Governor of the Bank of Ghana (BoG), Dr. Ernest Addison, remains resolute that the regulatory body is not going to relent in its supervisory role, a lack of which accounted, in the main, for the collapse of the two indigenous commercial banks – UT and Capital.
To reinforce this, the Governor has given strong indication that staff of the two collapsed banks, who are found culpable after investigations by the Economic and Organised Crime Organisation (EOCO), will not be shielded but made to face the full rigours of the law.
We believe this will send the appropriate signals to bank staff that they would be held responsible for their actions and inactions. For far too long, people in such sensitive positions have enjoyed the goodwill of officialdom and have got away with murder.
The BoG is supposed to ensure a stronger financial sector for the health of the economy and has consequently commenced a raft of reforms that includes enforcement and adoption of Basel II and III guidelines.
Basel regulations, in the main, aim at strengthening prudent capital regulation, supervision and market discipline to enhance risk management and maintain financial stability and it is part of these reforms that requires commercial banks to meet the new minimum capital requirement of GH¢400 million by December, 2018.
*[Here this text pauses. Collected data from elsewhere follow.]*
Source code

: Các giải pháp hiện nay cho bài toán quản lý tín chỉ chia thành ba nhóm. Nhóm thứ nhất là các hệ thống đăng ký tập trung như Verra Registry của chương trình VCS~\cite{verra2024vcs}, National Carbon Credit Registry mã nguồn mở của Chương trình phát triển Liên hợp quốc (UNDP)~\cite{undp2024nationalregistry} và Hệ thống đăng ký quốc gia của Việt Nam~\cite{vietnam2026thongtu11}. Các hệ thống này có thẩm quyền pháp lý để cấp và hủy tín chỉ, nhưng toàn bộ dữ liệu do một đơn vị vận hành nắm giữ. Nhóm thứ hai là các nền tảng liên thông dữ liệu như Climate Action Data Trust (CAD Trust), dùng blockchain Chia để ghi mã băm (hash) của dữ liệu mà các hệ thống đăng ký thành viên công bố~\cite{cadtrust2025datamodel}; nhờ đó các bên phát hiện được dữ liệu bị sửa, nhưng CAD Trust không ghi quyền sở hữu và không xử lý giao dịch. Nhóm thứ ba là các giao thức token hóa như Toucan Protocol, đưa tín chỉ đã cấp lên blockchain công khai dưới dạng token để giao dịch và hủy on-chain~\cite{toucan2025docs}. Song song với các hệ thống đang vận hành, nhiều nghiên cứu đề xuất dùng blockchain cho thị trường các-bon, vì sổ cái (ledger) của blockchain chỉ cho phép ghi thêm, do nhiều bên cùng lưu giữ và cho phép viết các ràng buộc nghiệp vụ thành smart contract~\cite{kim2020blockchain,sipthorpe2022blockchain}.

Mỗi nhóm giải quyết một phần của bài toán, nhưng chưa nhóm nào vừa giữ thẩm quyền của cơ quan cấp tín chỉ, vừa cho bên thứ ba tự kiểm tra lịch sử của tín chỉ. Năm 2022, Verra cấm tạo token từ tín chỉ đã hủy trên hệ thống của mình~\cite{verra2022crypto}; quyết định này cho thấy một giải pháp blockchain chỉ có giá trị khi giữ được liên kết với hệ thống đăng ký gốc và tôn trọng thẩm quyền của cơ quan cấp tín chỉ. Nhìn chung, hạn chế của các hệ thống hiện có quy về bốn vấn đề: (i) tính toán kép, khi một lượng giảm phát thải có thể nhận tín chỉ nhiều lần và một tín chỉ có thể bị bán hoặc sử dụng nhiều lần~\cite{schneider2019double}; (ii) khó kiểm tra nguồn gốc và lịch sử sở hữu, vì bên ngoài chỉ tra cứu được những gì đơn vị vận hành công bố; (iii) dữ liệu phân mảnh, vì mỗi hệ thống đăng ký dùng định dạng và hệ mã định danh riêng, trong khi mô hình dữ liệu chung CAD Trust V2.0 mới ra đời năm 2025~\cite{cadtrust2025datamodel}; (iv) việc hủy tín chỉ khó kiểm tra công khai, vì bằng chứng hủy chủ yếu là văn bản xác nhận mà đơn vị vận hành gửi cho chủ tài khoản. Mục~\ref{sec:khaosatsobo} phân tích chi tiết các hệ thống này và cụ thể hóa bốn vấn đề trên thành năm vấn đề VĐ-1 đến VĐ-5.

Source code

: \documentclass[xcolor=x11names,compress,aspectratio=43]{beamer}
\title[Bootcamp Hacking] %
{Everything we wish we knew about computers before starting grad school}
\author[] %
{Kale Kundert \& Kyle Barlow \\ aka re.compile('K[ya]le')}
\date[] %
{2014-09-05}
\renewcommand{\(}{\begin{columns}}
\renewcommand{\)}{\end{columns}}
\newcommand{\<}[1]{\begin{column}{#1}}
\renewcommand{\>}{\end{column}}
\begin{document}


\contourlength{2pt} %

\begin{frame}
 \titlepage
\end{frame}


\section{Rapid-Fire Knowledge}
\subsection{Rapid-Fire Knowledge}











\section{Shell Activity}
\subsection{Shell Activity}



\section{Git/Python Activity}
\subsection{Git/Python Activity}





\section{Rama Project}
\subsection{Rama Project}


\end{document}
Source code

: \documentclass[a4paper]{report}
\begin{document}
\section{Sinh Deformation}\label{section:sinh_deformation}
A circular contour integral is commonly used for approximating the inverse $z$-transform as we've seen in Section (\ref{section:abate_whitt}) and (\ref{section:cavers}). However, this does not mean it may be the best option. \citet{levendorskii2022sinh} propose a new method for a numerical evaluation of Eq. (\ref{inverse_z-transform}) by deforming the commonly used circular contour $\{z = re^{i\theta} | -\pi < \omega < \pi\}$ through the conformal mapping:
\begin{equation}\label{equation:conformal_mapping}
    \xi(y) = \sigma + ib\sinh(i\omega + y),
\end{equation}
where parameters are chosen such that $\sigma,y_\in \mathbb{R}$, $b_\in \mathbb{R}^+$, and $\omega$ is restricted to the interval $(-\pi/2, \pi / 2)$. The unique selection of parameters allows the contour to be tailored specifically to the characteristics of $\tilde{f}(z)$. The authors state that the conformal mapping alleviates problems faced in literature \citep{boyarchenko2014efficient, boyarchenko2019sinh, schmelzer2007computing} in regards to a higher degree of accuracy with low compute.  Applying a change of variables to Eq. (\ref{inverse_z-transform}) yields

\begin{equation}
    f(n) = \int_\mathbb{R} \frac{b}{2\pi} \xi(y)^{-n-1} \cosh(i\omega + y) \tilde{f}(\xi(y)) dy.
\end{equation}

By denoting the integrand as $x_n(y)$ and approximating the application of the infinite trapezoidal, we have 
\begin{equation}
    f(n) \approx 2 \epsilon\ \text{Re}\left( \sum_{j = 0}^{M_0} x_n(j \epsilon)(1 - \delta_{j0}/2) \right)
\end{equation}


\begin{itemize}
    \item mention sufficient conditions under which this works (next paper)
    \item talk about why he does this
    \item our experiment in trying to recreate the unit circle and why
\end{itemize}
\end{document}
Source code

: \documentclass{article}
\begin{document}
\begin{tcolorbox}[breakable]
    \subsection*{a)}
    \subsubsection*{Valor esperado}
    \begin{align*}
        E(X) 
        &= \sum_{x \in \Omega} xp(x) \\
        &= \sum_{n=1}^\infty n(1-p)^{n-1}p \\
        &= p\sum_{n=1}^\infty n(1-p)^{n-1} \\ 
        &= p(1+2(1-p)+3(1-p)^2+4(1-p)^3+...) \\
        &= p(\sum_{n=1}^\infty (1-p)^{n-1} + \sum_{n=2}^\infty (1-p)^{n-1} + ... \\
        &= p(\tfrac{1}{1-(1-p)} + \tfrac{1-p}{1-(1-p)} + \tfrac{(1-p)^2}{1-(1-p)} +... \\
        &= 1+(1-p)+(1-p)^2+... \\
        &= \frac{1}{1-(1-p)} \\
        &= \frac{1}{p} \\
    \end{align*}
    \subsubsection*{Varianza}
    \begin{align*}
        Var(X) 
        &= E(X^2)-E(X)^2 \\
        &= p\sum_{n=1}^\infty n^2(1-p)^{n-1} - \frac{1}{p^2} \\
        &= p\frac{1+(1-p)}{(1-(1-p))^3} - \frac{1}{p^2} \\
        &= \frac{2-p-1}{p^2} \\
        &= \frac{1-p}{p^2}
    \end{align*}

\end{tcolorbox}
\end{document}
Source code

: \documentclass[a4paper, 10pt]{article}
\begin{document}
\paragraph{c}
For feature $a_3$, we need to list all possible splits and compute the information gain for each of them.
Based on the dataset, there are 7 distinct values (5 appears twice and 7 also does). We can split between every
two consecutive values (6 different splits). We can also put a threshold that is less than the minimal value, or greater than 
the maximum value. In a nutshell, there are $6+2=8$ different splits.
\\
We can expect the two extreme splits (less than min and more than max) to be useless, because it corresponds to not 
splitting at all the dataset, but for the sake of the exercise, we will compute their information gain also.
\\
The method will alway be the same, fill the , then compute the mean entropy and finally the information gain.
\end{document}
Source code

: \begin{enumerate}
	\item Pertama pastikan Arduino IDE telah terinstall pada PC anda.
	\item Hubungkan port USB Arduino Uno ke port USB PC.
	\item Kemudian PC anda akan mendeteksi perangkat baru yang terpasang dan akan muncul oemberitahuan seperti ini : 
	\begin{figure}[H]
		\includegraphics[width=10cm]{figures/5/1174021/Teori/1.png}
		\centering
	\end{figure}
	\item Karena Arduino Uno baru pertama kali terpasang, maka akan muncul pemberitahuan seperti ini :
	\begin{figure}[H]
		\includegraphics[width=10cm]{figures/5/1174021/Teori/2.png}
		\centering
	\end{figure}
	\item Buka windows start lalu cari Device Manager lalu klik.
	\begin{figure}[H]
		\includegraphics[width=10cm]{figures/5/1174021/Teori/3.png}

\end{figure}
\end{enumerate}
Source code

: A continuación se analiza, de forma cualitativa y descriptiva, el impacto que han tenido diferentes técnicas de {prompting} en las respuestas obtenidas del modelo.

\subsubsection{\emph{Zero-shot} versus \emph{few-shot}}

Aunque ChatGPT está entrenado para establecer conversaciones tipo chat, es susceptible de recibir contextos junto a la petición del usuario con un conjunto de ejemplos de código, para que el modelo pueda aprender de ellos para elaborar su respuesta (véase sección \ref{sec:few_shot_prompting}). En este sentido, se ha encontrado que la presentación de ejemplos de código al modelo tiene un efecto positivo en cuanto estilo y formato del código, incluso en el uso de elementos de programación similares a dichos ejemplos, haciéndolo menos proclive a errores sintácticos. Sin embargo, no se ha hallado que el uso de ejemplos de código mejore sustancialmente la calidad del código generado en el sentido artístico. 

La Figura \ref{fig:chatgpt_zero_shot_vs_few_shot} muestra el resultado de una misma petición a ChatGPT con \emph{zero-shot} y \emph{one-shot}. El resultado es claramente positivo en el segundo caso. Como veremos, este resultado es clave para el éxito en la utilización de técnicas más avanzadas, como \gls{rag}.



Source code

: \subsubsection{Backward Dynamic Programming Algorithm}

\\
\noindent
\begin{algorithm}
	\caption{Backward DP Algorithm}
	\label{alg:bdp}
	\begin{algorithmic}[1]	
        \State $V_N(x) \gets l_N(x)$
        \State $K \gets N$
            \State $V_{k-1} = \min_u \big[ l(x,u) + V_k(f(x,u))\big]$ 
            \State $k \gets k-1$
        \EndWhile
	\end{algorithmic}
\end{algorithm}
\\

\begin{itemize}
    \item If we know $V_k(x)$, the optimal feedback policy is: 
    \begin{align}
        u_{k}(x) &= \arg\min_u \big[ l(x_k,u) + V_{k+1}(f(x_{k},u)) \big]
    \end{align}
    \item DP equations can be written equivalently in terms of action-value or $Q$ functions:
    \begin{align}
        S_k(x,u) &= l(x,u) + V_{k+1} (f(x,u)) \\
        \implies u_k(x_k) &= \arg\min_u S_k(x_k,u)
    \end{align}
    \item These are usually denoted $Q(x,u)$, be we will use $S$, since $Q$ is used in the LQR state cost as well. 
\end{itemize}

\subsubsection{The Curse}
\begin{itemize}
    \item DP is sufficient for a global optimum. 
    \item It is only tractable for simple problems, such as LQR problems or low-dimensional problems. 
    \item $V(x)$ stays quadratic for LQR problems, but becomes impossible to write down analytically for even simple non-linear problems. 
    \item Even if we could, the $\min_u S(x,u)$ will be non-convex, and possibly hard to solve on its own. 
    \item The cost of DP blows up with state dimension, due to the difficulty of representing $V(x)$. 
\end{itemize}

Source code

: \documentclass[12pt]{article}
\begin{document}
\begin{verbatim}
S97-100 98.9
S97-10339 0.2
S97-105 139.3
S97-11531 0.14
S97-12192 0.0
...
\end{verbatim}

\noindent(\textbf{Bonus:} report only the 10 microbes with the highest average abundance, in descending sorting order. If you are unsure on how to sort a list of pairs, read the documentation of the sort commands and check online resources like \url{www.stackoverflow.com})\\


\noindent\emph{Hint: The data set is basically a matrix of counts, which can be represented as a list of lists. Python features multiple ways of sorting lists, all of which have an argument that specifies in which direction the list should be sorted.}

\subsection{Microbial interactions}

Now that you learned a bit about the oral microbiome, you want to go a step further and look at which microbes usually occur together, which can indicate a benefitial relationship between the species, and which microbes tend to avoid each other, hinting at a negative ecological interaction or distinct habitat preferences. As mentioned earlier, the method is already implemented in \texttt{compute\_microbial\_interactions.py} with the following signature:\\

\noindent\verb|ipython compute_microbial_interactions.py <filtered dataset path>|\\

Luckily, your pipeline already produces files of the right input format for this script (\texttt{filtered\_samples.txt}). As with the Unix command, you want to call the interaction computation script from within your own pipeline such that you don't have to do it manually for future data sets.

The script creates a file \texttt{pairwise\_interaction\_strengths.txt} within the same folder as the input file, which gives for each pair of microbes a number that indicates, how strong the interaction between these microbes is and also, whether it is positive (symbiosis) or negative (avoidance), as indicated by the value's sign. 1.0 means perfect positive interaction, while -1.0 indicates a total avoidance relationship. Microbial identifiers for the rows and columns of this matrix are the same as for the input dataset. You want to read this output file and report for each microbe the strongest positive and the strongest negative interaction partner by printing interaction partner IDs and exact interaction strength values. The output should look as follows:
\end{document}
This is important to protecting the funds of depositors who often tend to be the first casualties of insolvency and liquidation.
We agree with the Governor that staff of the affected banks that supervised the collapse of these entities must not be spared the rod of correction and must answer for their actions.
Currently, some staff members of the collapsed banks are being grilled by EOCO and if found culpable, they should not be shielded as Dr. Addison has made clear.
Shielding anybody guilty of malfeasance or poor judgement will send the wrong signal to the public; it will strengthen the arms of those in the industry who are wont to take careless decisions that end up affecting us all.
The fact that the taxpayer is going to pay for the careless decisions of a few individual is reason enough for us to be all concerned about how these financial institutions are run.
The Deposit Protect law and the Ghana deposit Insurance Corporation should kick in full swing and work assiduously to save the banking industry from all acts of malfeasance and poor decision making. It would be good for us all.